Fabienne Colas : Il semble y avoir une prise de conscience plus grande qu’autrefois du fait qu’il existe un manque de diversité à tous les niveaux dans notre société, c’est un bon début. Au niveau de la télévision par exemple : Il y a une volonté de la part de certains télédiffuseurs à refléter un tant soit peu la diversité à l’écran. Cette volonté les pousse à multiplier les comités affectés à la diversité au sein de leurs réseaux. Aujourd’hui, nous avons fait du chemin puisque le mot diversité est sur toutes les lèvres. Reconnaître le problème est le début de la solution, dit-on ! Mais une volonté qui n’est pas soutenue par des actions concrètes ne vaut pas grand-chose.

Un des obstacles est que, pour certains, refléter la diversité à l’écran est une bonne action charitable, alors qu’au contraire, c’est aller chercher une part de marché qui va directement aux chaines américaines ; c’est un bassin de consommateurs importants et sans cesse grandissants. C’est aussi refléter la réalité démographique de notre société à l’écran. Au niveau du marché de l’emploi, c’est aussi aller chercher une expertise étrangère, des employés multilingues etc. On peut dire que les banques ont été les chefs de file dans l’embauche des minorités, elles ont compris que c’était une part de marchés important.

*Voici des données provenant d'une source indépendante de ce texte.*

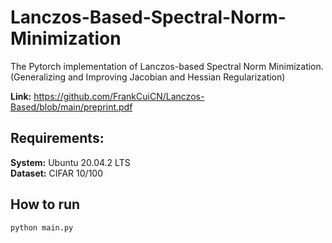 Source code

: # Lanczos-Based-Spectral-Norm-Minimization
The Pytorch implementation of Lanczos-based Spectral Norm Minimization.<br />
(Generalizing and Improving Jacobian and Hessian Regularization)<br />

**Link:** https://github.com/FrankCuiCN/Lanczos-Based/blob/main/preprint.pdf<br />

## Requirements:
**System:** Ubuntu 20.04.2 LTS<br />
**Dataset:** CIFAR 10/100<br />

## How to run
```
python main.py
```
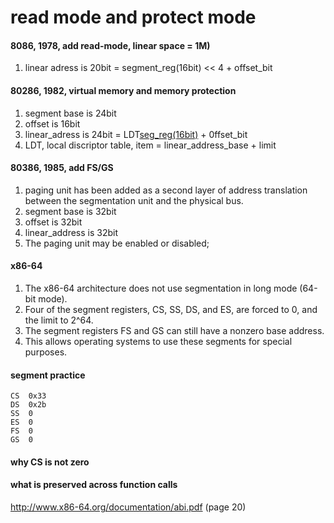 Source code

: # read mode and protect mode
#### 8086, 1978, add read-mode, linear space = 1M)
1. linear adress is 20bit = segment_reg(16bit) << 4 + offset_bit

#### 80286, 1982, virtual memory and memory protection
1. segment base is 24bit
1. offset is 16bit
1. linear_adress is 24bit = LDT[seg_reg(16bit)](24bit) + 0ffset_bit
1. LDT, local discriptor table, item = linear_address_base + limit

#### 80386, 1985, add FS/GS
1. paging unit has been added as a second layer of address translation between the segmentation unit and the physical bus.
1. segment base is 32bit
1. offset is 32bit
1. linear_address is 32bit
1. The paging unit may be enabled or disabled; 

#### x86-64
1. The x86-64 architecture does not use segmentation in long mode (64-bit mode).
1. Four of the segment registers, CS, SS, DS, and ES, are forced to 0, and the limit to 2^64.
1. The segment registers FS and GS can still have a nonzero base address.
1. This allows operating systems to use these segments for special purposes. 

#### segment practice
```
CS  0x33
DS  0x2b
SS  0
ES  0
FS  0
GS  0
```

#### why CS  is not zero


#### what is preserved across function calls
http://www.x86-64.org/documentation/abi.pdf (page 20)
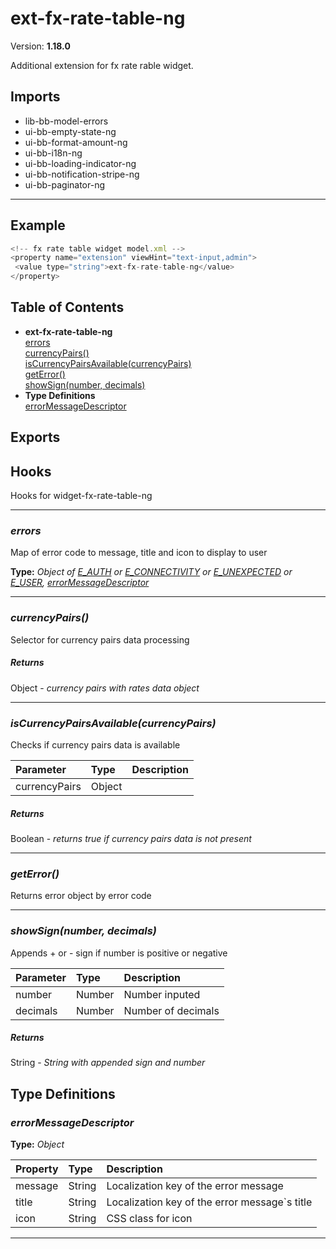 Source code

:# ext-fx-rate-table-ng


Version: **1.18.0**

Additional extension for fx rate rable widget.

## Imports

* lib-bb-model-errors
* ui-bb-empty-state-ng
* ui-bb-format-amount-ng
* ui-bb-i18n-ng
* ui-bb-loading-indicator-ng
* ui-bb-notification-stripe-ng
* ui-bb-paginator-ng

---

## Example

```javascript
<!-- fx rate table widget model.xml -->
<property name="extension" viewHint="text-input,admin">
 <value type="string">ext-fx-rate-table-ng</value>
</property>
```

## Table of Contents
- **ext-fx-rate-table-ng**<br/>    <a href="#ext-fx-rate-table-ngerrors">errors</a><br/>    <a href="#ext-fx-rate-table-ngcurrencyPairs">currencyPairs()</a><br/>    <a href="#ext-fx-rate-table-ngisCurrencyPairsAvailable">isCurrencyPairsAvailable(currencyPairs)</a><br/>    <a href="#ext-fx-rate-table-nggetError">getError()</a><br/>    <a href="#ext-fx-rate-table-ngshowSign">showSign(number, decimals)</a><br/>
- **Type Definitions**<br/>    <a href="#errorMessageDescriptor">errorMessageDescriptor</a><br/>

## Exports


## Hooks

Hooks for widget-fx-rate-table-ng

---
### <a name="ext-fx-rate-table-ngerrors"></a>*errors*

Map of error code to message, title and icon to display to user

**Type:** *Object of [E_AUTH](#E_AUTH) or [E_CONNECTIVITY](#E_CONNECTIVITY) or [E_UNEXPECTED](#E_UNEXPECTED) or [E_USER](#E_USER), [errorMessageDescriptor](#errorMessageDescriptor)*


---

### <a name="ext-fx-rate-table-ngcurrencyPairs"></a>*currencyPairs()*

Selector for currency pairs data processing

##### Returns

Object - *currency pairs with rates data object*

---

### <a name="ext-fx-rate-table-ngisCurrencyPairsAvailable"></a>*isCurrencyPairsAvailable(currencyPairs)*

Checks if currency pairs data is available

| Parameter | Type | Description |
| :-- | :-- | :-- |
| currencyPairs | Object |  |

##### Returns

Boolean - *returns true if currency pairs data is not present*

---

### <a name="ext-fx-rate-table-nggetError"></a>*getError()*

Returns error object by error code

---

### <a name="ext-fx-rate-table-ngshowSign"></a>*showSign(number, decimals)*

Appends + or - sign if number is positive or negative

| Parameter | Type | Description |
| :-- | :-- | :-- |
| number | Number | Number inputed |
| decimals | Number | Number of decimals |

##### Returns

String - *String with appended sign and number*

## Type Definitions


### <a name="errorMessageDescriptor"></a>*errorMessageDescriptor*


**Type:** *Object*


| Property | Type | Description |
| :-- | :-- | :-- |
| message | String | Localization key of the error message |
| title | String | Localization key of the error message`s title |
| icon | String | CSS class for icon |

---
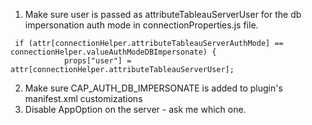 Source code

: 1. Make sure user is passed as attributeTableauServerUser for the db impersonation auth mode in connectionProperties.js file.   
```
 if (attr[connectionHelper.attributeTableauServerAuthMode] == connectionHelper.valueAuthModeDBImpersonate) {
            props["user"] = attr[connectionHelper.attributeTableauServerUser];
```
2. Make sure CAP_AUTH_DB_IMPERSONATE is added to plugin's manifest.xml customizations
3. Disable AppOption on the server - ask me which one. 
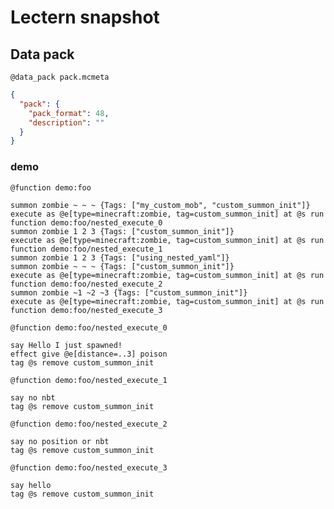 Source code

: # Lectern snapshot

## Data pack

`@data_pack pack.mcmeta`

```json
{
  "pack": {
    "pack_format": 48,
    "description": ""
  }
}
```

### demo

`@function demo:foo`

```mcfunction
summon zombie ~ ~ ~ {Tags: ["my_custom_mob", "custom_summon_init"]}
execute as @e[type=minecraft:zombie, tag=custom_summon_init] at @s run function demo:foo/nested_execute_0
summon zombie 1 2 3 {Tags: ["custom_summon_init"]}
execute as @e[type=minecraft:zombie, tag=custom_summon_init] at @s run function demo:foo/nested_execute_1
summon zombie 1 2 3 {Tags: ["using_nested_yaml"]}
summon zombie ~ ~ ~ {Tags: ["custom_summon_init"]}
execute as @e[type=minecraft:zombie, tag=custom_summon_init] at @s run function demo:foo/nested_execute_2
summon zombie ~1 ~2 ~3 {Tags: ["custom_summon_init"]}
execute as @e[type=minecraft:zombie, tag=custom_summon_init] at @s run function demo:foo/nested_execute_3
```

`@function demo:foo/nested_execute_0`

```mcfunction
say Hello I just spawned!
effect give @e[distance=..3] poison
tag @s remove custom_summon_init
```

`@function demo:foo/nested_execute_1`

```mcfunction
say no nbt
tag @s remove custom_summon_init
```

`@function demo:foo/nested_execute_2`

```mcfunction
say no position or nbt
tag @s remove custom_summon_init
```

`@function demo:foo/nested_execute_3`

```mcfunction
say hello
tag @s remove custom_summon_init
```
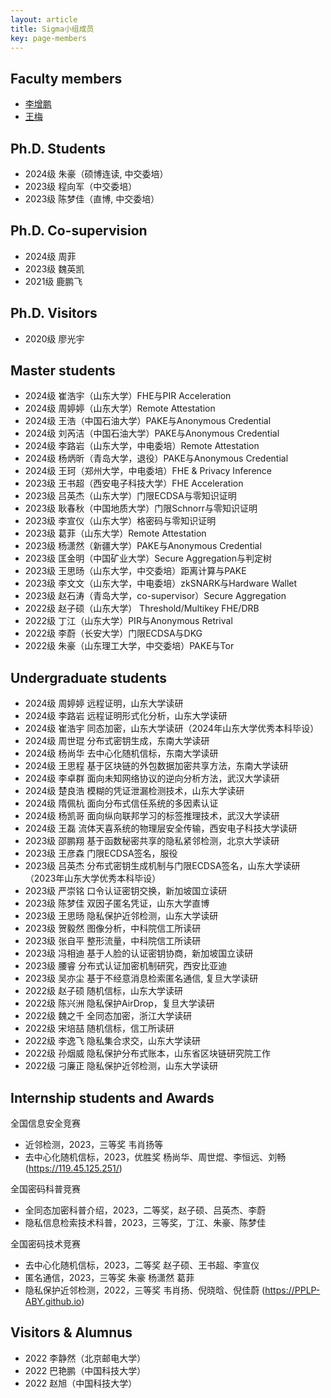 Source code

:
 ```yaml
---
layout: article
title: Sigma小组成员
key: page-members
---
```



## Faculty members

- [李增鹏](https://faculty.sdu.edu.cn/lizengpeng/zh_CN/index.htm)
- [王梅](https://faculty.sdu.edu.cn/wangmei12345/zh_CN/index.htm)


## Ph.D. Students

- 2024级 朱豪（硕博连读, 中交委培）
- 2023级 程向军（中交委培）
- 2023级 陈梦佳（直博, 中交委培）
  
## Ph.D. Co-supervision

- 2024级 周菲
- 2023级 魏英凯
- 2021级 鹿鹏飞
  
## Ph.D. Visitors

- 2020级 廖光宇
  
## Master students

- 2024级 崔浩宇（山东大学）FHE与PIR Acceleration
- 2024级 周婷婷（山东大学）Remote Attestation
- 2024级 王浩（中国石油大学）PAKE与Anonymous Credential
- 2024级 刘芮洁（中国石油大学）PAKE与Anonymous Credential
- 2024级 李路岩（山东大学，中电委培）Remote Attestation
- 2024级 杨炳昕（青岛大学，退役）PAKE与Anonymous Credential
- 2024级 王珂（郑州大学，中电委培）FHE & Privacy Inference
- 2023级 王书超（西安电子科技大学）FHE Acceleration
- 2023级 吕英杰（山东大学）门限ECDSA与零知识证明
- 2023级 耿春秋（中国地质大学）门限Schnorr与零知识证明
- 2023级 李宣仪（山东大学）格密码与零知识证明
- 2023级 葛菲（山东大学）Remote Attestation
- 2023级 杨潇然（新疆大学）PAKE与Anonymous Credential
- 2023级 匡金明（中国矿业大学）Secure Aggregation与判定树
- 2023级 王思旸（山东大学，中交委培）距离计算与PAKE
- 2023级 李文文（山东大学，中电委培）zkSNARK与Hardware Wallet
- 2023级 赵石涛（青岛大学，co-supervisor）Secure Aggregation
- 2022级 赵子硕（山东大学） Threshold/Multikey FHE/DRB
- 2022级 丁江（山东大学）PIR与Anonymous Retrival
- 2022级 李蔚（长安大学）门限ECDSA与DKG
- 2022级 朱豪（山东理工大学，中交委培）PAKE与Tor

## Undergraduate students
- 2024级 周婷婷 远程证明，山东大学读研
- 2024级 李路岩 远程证明形式化分析，山东大学读研
- 2024级 崔浩宇 同态加密，山东大学读研（2024年山东大学优秀本科毕设）
- 2024级 周世琨 分布式密钥生成，东南大学读研
- 2024级 杨尚华 去中心化随机信标，东南大学读研
- 2024级 王思程 基于区块链的外包数据加密共享方法，东南大学读研
- 2024级 李卓群 面向未知网络协议的逆向分析方法，武汉大学读研
- 2024级 楚良浩 模糊的凭证泄漏检测技术，山东大学读研
- 2024级 隋佩杭 面向分布式信任系统的多因素认证
- 2024级 杨凯哥 面向纵向联邦学习的标签推理技术，武汉大学读研
- 2024级 王磊 流体天喜系统的物理层安全传输，西安电子科技大学读研
- 2023级 邵鹏翔 基于函数秘密共享的隐私紧邻检测，北京大学读研
- 2023级 王彦森 门限ECDSA签名，服役
- 2023级 吕英杰 分布式密钥生成机制与门限ECDSA签名，山东大学读研（2023年山东大学优秀本科毕设）
- 2023级 严崇铭 口令认证密钥交换，新加坡国立读研
- 2023级 陈梦佳 双因子匿名凭证，山东大学直博
- 2023级 王思旸 隐私保护近邻检测，山东大学读研
- 2023级 贺毅然 图像分析，中科院信工所读研
- 2023级 张自平 整形流量，中科院信工所读研
- 2023级 冯相迪 基于人脸的认证密钥协商，新加坡国立读研
- 2023级 腰睿 分布式认证加密机制研究，西安比亚迪
- 2023级 吴亦尘 基于不经意消息检索匿名通信, 复旦大学读研
- 2022级 赵子硕 随机信标，山东大学读研
- 2022级 陈兴洲 隐私保护AirDrop，复旦大学读研
- 2022级 魏之千 全同态加密，浙江大学读研
- 2022级 宋培喆 随机信标，信工所读研
- 2022级 李逸飞 隐私集合求交，山东大学读研
- 2022级 孙烟威 隐私保护分布式账本，山东省区块链研究院工作
- 2022级 刁廉正 隐私保护近邻检测，山东大学读研

## Internship students and Awards

全国信息安全竞赛
- 近邻检测，2023，三等奖 韦肖扬等 
- 去中心化随机信标，2023，优胜奖 杨尚华、周世焜、李恒远、刘畅 (https://119.45.125.251/)

全国密码科普竞赛
- 全同态加密科普介绍，2023，二等奖，赵子硕、吕英杰、李蔚
- 隐私信息检索技术科普，2023，三等奖，丁江、朱豪、陈梦佳

全国密码技术竞赛
- 去中心化随机信标，2023，二等奖 赵子硕、王书超、李宣仪
- 匿名通信，2023，三等奖 朱豪 杨潇然 葛菲 
- 隐私保护近邻检测，2022，三等奖 韦肖扬、倪晓晗、倪佳蔚 (https://PPLP-ABY.github.io)

## Visitors & Alumnus
- 2022 李静然（北京邮电大学） 
- 2022 巴艳鹏（中国科技大学） 
- 2022 赵旭（中国科技大学） 
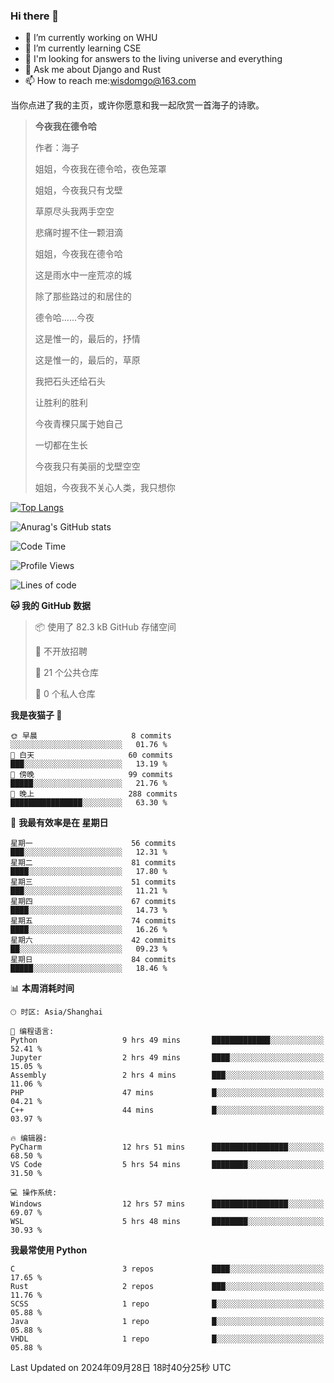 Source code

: ### Hi there 👋



- 🔭 I’m currently working on WHU
- 🌱 I’m currently learning CSE
- 🤔 I'm looking for answers to the living universe and everything
- 💬 Ask me about Django and Rust
- 📫 How to reach me:wisdomgo@163.com

当你点进了我的主页，或许你愿意和我一起欣赏一首海子的诗歌。

>**今夜我在德令哈**
>
>作者：海子
>
>姐姐，今夜我在德令哈，夜色笼罩
>
>姐姐，今夜我只有戈壁
>
>草原尽头我两手空空
>
>悲痛时握不住一颗泪滴
>
>姐姐，今夜我在德令哈
>
>这是雨水中一座荒凉的城
>
>除了那些路过的和居住的
>
>德令哈......今夜
>
>这是惟一的，最后的，抒情
>
>这是惟一的，最后的，草原
>
>我把石头还给石头
>
>让胜利的胜利
>
>今夜青稞只属于她自己
>
>一切都在生长
>
>今夜我只有美丽的戈壁空空
>
>姐姐，今夜我不关心人类，我只想你



[![Top Langs](https://github-readme-stats.vercel.app/api/top-langs/?username=wisdomgo&theme=onedark)](https://github.com/anuraghazra/github-readme-stats)

![Anurag's GitHub stats](https://github-readme-stats.vercel.app/api?username=wisdomgo&hide=contribs,stars&theme=synthwave)

<!--START_SECTION:waka-->
![Code Time](http://img.shields.io/badge/Code%20Time-256%20hrs%2032%20mins-blue)

![Profile Views](http://img.shields.io/badge/%E4%B8%AA%E4%BA%BA%E8%B5%84%E6%96%99%E8%A7%82%E7%9C%8B%E6%AC%A1%E6%95%B0-36-blue)

![Lines of code](https://img.shields.io/badge/%E4%BB%8E%E3%80%8CHello%20World%E3%80%8D%E8%B5%B7%E6%88%91%E5%B7%B2%E7%BB%8F%E5%86%99%E4%BA%86-638.7%20thousand%20%E8%A1%8C%E4%BB%A3%E7%A0%81-blue)

**🐱 我的 GitHub 数据** 

> 📦  使用了 82.3 kB GitHub 存储空间 
 > 
> 🚫 不开放招聘
 > 
> 📜 21 个公共仓库 
 > 
> 🔑 0 个私人仓库 
 > 
**我是夜猫子 🦉** 

```text
🌞 早晨                     8 commits           ░░░░░░░░░░░░░░░░░░░░░░░░░   01.76 % 
🌆 白天                     60 commits          ███░░░░░░░░░░░░░░░░░░░░░░   13.19 % 
🌃 傍晚                     99 commits          █████░░░░░░░░░░░░░░░░░░░░   21.76 % 
🌙 晚上                     288 commits         ████████████████░░░░░░░░░   63.30 % 
```
📅 **我最有效率是在 星期日** 

```text
星期一                      56 commits          ███░░░░░░░░░░░░░░░░░░░░░░   12.31 % 
星期二                      81 commits          ████░░░░░░░░░░░░░░░░░░░░░   17.80 % 
星期三                      51 commits          ███░░░░░░░░░░░░░░░░░░░░░░   11.21 % 
星期四                      67 commits          ████░░░░░░░░░░░░░░░░░░░░░   14.73 % 
星期五                      74 commits          ████░░░░░░░░░░░░░░░░░░░░░   16.26 % 
星期六                      42 commits          ██░░░░░░░░░░░░░░░░░░░░░░░   09.23 % 
星期日                      84 commits          █████░░░░░░░░░░░░░░░░░░░░   18.46 % 
```


📊 **本周消耗时间** 

```text
🕑︎ 时区: Asia/Shanghai

💬 编程语言: 
Python                   9 hrs 49 mins       █████████████░░░░░░░░░░░░   52.41 % 
Jupyter                  2 hrs 49 mins       ████░░░░░░░░░░░░░░░░░░░░░   15.05 % 
Assembly                 2 hrs 4 mins        ███░░░░░░░░░░░░░░░░░░░░░░   11.06 % 
PHP                      47 mins             █░░░░░░░░░░░░░░░░░░░░░░░░   04.21 % 
C++                      44 mins             █░░░░░░░░░░░░░░░░░░░░░░░░   03.97 % 

🔥 编辑器: 
PyCharm                  12 hrs 51 mins      █████████████████░░░░░░░░   68.50 % 
VS Code                  5 hrs 54 mins       ████████░░░░░░░░░░░░░░░░░   31.50 % 

💻 操作系统: 
Windows                  12 hrs 57 mins      █████████████████░░░░░░░░   69.07 % 
WSL                      5 hrs 48 mins       ████████░░░░░░░░░░░░░░░░░   30.93 % 
```

**我最常使用 Python** 

```text
C                        3 repos             ████░░░░░░░░░░░░░░░░░░░░░   17.65 % 
Rust                     2 repos             ███░░░░░░░░░░░░░░░░░░░░░░   11.76 % 
SCSS                     1 repo              █░░░░░░░░░░░░░░░░░░░░░░░░   05.88 % 
Java                     1 repo              █░░░░░░░░░░░░░░░░░░░░░░░░   05.88 % 
VHDL                     1 repo              █░░░░░░░░░░░░░░░░░░░░░░░░   05.88 % 
```




 Last Updated on 2024年09月28日 18时40分25秒 UTC
<!--END_SECTION:waka-->
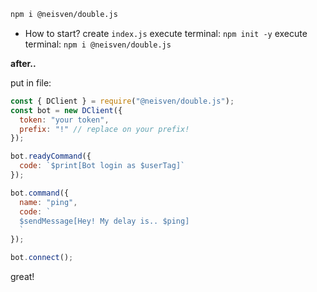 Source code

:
 ```sh
npm i @neisven/double.js
```
- How to start?
create `index.js`
execute terminal: `npm init -y`
execute terminal: `npm i @neisven/double.js`

**after..**

put in file:
```js
const { DClient } = require("@neisven/double.js");
const bot = new DClient({
  token: "your token",
  prefix: "!" // replace on your prefix!
});

bot.readyCommand({
  code: `$print[Bot login as $userTag]`
});

bot.command({
  name: "ping",
  code: `
  $sendMessage[Hey! My delay is.. $ping]
  `
});

bot.connect();
```
great!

De façon générale, il y a de petits pas qui ont été franchis mais la route est tellement longue qu’il nous faut faire des pas de géants accélérés pour y arriver ; et il faut un effort collectif. Les gens issus des minorités doivent aussi être proactifs ; se faire voir et entendre ; soumettre des projets et frapper à toutes les portes.

De notre côté, nous avons obtenu deux licences de télévision du CRTC pour deux chaînes spécialisés, Diversité TV et Bon Goût TV, ce sera notre contribution.

Victor Teboul : Quelle est la mission de ces chaînes et quelle en sera la programmation ?

Fabienne Colas : Ces deux chaînes auront pour mandat principal la diversité devant et derrière la caméra. Diversité TV, dont le titre est temporaire, aura une programmation plus diversifiée et généraliste que Bon Goût TV, qui sera axée sur la cuisine exotique. Les deux diffuseront leurs émissions en français et seront lancées d’ici 2015.

Victor Teboul : On affirme souvent que la société québécoise est une société ouverte et tolérante. Pourtant, la télévision québécoise continue de projeter une image plus souvent monolithique que pluraliste de notre société. Comment expliquez-vous cette contradiction ?

Fabienne Colas : Il faut en effet faire une distinction. La société québécoise est d’une ouverture d’esprit exemplaire mais les grands décideurs derrière les chaines de télévision  montrent moins d’ouverture par rapport à la diversité à l’écran. Les Québécois tant à Montréal qu’en régions sont nombreux à regarder la télé américaine, à voyager à l’étranger, à faire de l’adoption internationale; beaucoup aiment bien manger mexicain, créole, italien ou chinois, danser la salsa ou la samba ou aux rythmes de la Compagnie Créole; apprendre l’espagnol, fêter la Saint-Patrick, participer au défilé de la Carifiesta, assister aux festivals multiculturels tel que le Festival International du Film Black de Montréal, le Festival du Monde Arabe. C’est de l’ouverture d’esprit !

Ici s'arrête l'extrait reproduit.